Pictures paired with source code
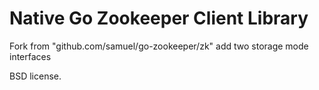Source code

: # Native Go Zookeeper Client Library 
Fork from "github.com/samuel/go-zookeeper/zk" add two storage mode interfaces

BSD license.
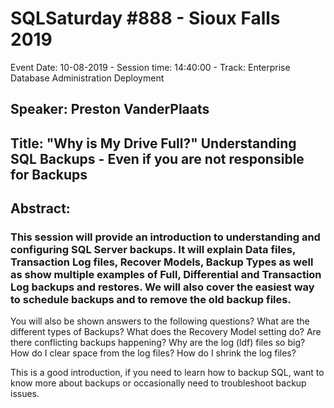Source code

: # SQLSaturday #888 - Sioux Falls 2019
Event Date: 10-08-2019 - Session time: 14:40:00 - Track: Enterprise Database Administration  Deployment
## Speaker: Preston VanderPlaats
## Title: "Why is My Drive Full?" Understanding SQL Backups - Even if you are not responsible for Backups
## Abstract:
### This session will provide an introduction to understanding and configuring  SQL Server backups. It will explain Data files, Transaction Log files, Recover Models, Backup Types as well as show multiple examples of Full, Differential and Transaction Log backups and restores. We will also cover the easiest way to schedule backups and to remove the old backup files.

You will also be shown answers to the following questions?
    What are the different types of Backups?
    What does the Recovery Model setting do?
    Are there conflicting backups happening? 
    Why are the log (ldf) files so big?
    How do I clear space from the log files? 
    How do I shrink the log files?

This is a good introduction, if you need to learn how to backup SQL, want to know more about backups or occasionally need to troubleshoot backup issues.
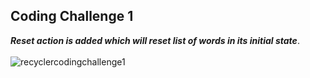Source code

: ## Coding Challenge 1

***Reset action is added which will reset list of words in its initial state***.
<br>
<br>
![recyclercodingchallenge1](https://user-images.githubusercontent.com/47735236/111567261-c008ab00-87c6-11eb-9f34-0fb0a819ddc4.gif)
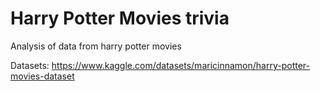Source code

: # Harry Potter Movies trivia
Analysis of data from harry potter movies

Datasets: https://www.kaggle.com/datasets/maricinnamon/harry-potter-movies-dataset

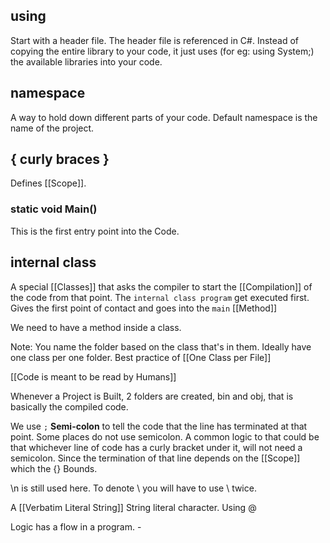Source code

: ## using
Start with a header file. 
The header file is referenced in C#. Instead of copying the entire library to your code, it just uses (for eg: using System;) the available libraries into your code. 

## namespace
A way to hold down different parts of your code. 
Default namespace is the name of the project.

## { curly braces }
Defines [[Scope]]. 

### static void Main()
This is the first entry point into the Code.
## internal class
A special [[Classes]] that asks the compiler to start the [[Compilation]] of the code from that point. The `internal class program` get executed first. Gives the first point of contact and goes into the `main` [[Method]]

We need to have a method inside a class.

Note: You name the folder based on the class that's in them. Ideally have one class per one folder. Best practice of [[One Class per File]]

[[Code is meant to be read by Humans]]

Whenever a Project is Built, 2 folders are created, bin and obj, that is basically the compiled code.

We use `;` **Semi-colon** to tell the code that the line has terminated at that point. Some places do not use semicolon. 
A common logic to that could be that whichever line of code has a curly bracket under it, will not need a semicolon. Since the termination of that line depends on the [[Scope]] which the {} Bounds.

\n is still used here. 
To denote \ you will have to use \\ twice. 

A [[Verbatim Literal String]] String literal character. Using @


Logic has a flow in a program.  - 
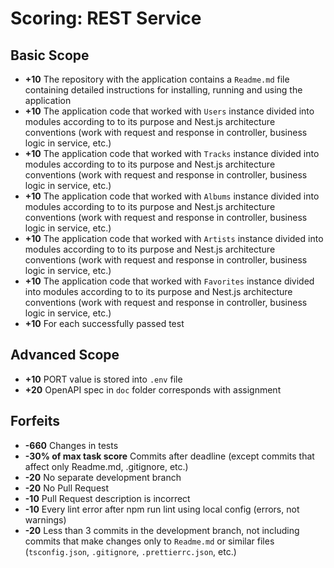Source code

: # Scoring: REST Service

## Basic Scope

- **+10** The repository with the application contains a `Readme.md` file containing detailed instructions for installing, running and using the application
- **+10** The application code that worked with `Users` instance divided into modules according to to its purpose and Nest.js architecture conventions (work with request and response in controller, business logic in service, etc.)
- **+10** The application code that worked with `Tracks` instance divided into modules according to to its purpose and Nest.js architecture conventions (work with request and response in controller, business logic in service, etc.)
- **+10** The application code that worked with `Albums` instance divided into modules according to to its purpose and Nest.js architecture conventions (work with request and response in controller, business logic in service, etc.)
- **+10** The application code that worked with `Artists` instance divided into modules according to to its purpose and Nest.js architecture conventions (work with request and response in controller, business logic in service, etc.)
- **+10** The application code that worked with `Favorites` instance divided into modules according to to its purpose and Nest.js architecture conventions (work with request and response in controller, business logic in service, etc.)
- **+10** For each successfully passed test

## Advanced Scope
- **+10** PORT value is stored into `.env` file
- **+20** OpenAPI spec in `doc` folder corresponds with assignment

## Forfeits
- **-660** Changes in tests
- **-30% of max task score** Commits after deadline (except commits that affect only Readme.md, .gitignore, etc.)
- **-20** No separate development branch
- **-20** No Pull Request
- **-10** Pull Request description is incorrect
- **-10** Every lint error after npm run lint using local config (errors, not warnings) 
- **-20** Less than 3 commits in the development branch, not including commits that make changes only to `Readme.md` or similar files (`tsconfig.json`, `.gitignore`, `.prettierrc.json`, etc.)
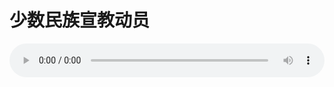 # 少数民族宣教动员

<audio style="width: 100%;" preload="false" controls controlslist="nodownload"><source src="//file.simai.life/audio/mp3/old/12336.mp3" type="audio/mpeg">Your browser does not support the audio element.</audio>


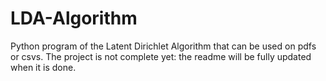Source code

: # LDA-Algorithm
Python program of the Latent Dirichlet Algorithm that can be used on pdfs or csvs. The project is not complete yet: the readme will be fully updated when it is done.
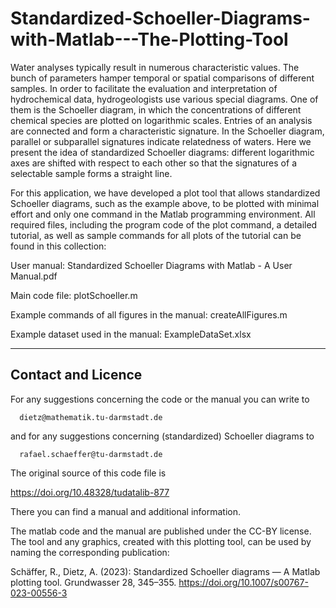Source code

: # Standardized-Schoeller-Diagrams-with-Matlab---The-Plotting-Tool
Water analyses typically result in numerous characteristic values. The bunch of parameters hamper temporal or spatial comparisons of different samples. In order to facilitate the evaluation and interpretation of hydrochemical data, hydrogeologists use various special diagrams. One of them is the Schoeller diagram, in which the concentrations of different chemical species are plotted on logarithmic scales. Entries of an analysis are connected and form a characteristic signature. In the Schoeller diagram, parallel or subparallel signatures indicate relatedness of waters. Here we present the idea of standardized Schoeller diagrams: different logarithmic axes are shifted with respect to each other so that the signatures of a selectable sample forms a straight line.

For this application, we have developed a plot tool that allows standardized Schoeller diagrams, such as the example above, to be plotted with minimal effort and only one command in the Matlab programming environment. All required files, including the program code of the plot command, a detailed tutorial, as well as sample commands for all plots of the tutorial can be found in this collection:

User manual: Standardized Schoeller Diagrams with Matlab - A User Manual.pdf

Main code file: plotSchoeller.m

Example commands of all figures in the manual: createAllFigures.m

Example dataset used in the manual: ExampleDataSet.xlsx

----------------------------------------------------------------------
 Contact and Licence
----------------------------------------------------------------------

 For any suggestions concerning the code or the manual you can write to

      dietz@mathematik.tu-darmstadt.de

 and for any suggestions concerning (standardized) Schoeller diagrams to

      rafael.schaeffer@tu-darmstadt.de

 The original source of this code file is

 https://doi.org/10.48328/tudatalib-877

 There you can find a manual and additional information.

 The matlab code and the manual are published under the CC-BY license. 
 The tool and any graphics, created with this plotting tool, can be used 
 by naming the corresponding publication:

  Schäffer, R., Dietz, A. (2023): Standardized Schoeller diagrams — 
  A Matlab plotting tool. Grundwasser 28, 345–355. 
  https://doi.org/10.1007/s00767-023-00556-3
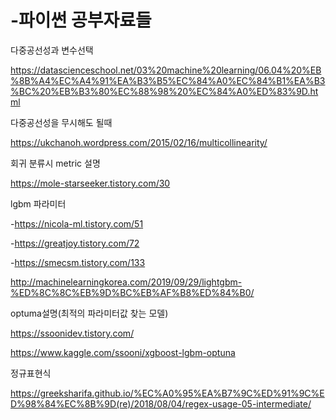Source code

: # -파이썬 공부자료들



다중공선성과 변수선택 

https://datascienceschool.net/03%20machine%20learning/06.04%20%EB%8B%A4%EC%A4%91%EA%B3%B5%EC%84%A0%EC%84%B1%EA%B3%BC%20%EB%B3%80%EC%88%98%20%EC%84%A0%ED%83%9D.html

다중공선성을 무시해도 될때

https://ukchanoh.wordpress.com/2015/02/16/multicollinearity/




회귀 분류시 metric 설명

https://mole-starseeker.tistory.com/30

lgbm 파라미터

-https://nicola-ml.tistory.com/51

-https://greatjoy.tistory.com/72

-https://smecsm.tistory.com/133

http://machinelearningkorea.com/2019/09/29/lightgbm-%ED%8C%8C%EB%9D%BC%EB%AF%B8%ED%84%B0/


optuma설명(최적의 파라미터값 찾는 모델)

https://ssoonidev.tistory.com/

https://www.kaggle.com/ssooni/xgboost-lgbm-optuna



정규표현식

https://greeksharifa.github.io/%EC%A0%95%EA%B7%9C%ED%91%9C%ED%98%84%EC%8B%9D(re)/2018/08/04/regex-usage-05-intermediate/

(EXERCISE): Scan the entries above and work out how many lines include the word "commits"; the reply is that number alone.

(YOUR RESPONSE): 2